Yes, I did set provide_explanation, but all the results I see are None. Function calling is supported, so maybe I’ll try adjusting the max tokens?

axiomofjoy commented 2 days ago

You certainly can try upping max tokens to see if it helps. I think the fact that explanations is not showing up is a separate bug we'll need to bottom out.

Can you also try running llm_classify with the include_response parameter set to true? This will include the raw response row in the dataframe so we can get a better sense of what is preventing parsing from working. It should be relatively straightforward to adapt this notebook to use your Llama 3 model and add include_response=True.

alexChiu127 commented 2 days ago
  1. I adjusted the max token to 1024, 2048, and 4096, but it seems to still result in the same outcome (Not_Parsable, None).

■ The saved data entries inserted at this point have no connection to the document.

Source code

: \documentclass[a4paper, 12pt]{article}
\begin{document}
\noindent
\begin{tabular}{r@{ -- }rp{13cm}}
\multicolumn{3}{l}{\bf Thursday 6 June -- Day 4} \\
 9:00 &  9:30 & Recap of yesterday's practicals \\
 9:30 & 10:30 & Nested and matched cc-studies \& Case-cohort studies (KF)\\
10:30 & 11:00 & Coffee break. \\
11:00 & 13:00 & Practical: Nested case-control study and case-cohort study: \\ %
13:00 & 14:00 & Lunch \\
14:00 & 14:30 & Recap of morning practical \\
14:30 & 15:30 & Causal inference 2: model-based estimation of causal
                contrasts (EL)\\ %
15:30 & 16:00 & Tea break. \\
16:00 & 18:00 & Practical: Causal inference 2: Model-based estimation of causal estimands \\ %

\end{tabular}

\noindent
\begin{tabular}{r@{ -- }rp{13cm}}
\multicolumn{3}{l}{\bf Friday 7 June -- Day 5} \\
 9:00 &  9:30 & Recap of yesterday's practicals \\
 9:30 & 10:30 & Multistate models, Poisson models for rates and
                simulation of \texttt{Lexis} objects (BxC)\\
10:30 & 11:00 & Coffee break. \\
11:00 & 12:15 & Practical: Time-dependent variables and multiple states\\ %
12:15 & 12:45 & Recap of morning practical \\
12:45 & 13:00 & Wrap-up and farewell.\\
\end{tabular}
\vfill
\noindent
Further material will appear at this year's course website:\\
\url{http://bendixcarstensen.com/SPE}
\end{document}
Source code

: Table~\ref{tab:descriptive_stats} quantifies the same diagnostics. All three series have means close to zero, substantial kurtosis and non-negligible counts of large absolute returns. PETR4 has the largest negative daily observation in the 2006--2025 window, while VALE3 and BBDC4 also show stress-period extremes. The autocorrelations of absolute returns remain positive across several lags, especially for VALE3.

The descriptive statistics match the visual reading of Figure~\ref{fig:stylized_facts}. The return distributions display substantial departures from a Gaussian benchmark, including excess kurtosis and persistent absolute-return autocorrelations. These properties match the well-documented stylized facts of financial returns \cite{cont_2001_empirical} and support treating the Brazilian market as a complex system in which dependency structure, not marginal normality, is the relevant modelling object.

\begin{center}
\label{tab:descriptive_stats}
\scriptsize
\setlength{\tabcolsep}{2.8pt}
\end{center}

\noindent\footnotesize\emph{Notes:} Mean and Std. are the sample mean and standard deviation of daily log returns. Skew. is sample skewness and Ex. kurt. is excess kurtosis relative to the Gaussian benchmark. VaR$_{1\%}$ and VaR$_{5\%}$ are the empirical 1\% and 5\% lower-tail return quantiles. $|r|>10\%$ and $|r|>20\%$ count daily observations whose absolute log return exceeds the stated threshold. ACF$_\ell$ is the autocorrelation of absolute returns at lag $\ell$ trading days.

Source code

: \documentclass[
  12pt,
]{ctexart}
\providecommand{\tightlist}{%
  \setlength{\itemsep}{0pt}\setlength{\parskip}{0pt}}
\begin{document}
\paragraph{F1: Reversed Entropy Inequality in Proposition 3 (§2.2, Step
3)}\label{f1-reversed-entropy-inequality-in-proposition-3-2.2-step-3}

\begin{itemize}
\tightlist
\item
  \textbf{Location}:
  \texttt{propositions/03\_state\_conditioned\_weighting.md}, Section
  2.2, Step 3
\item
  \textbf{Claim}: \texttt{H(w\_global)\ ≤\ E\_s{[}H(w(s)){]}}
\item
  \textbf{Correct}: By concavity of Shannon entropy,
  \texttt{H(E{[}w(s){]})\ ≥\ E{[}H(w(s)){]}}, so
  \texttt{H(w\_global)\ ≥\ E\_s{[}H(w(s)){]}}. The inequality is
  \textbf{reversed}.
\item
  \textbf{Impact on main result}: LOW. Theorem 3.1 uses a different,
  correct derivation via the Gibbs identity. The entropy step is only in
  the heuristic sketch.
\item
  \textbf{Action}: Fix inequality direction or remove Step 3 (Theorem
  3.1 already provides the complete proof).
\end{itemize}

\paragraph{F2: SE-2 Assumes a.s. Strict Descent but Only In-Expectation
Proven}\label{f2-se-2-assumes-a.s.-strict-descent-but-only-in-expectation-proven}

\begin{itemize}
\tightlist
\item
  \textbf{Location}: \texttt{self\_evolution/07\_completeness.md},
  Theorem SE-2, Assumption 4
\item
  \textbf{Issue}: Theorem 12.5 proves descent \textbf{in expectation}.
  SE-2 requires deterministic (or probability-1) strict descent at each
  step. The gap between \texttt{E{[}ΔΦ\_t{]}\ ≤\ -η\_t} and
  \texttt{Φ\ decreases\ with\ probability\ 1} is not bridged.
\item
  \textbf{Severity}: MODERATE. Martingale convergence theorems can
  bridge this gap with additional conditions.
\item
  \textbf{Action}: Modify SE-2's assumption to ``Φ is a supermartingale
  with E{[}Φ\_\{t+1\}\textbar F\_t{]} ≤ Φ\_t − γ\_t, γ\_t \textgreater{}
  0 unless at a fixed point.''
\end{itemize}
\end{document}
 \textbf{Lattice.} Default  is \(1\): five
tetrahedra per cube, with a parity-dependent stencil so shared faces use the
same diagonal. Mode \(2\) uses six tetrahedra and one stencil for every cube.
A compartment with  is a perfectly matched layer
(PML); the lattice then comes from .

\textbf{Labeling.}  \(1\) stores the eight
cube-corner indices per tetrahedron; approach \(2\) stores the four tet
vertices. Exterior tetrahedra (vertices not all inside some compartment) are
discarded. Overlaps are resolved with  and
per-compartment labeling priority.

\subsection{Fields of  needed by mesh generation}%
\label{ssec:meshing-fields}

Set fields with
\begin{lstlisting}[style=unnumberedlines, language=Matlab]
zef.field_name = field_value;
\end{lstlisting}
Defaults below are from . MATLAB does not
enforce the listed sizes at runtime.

  2. Below is my attempt to use llm_classify with the include_response parameter set to true. However, from the results(I tried HALLUCINATION for the same sample data of quick start), it seems like everything is being parsed correctly? Here is the screenshot:
    image image

alexChiu127 commented 2 days ago

Ok, I see the response format is different when I switch model to gpt-4o, may be it causes the issue?

image

axiomofjoy commented 2 days ago
  1. I adjusted the max token to 1024, 2048, and 4096, but it seems to still result in the same outcome (Not_Parsable, None).
  2. Below is my attempt to use llm_classify with the include_response parameter set to true. However, from the results(I tried HALLUCINATION for the same sample data of quick start), it seems like everything is being parsed correctly? Here is the screenshot: image image

Can you also set provide_explanation to true?

alexChiu127 commented 2 days ago

Yes, I can. When set provide_explanation to true, the result is different for llama 3, all data in explanation column is "None", and the data in response column is different too.

The max token is set to default: 256, llama 3 image

The max token is set to : 4096, llama 3 image

The max token is set to default: 256, gpt4-o, works great image

alexChiu127 commented 2 days ago

Hi, It seems possible that the function calling format of our llama3 model is inconsistent with the format required by phoenix.eval(or some bugs exist in phoenix.eval? not sure), which is why the results cannot be parsed. When I do not use function calling, the correct results appear.

image image

I would like to ask, what are the disadvantages of not using function calling? For example, could it be due to non-fixed JSON leading to parsing issues?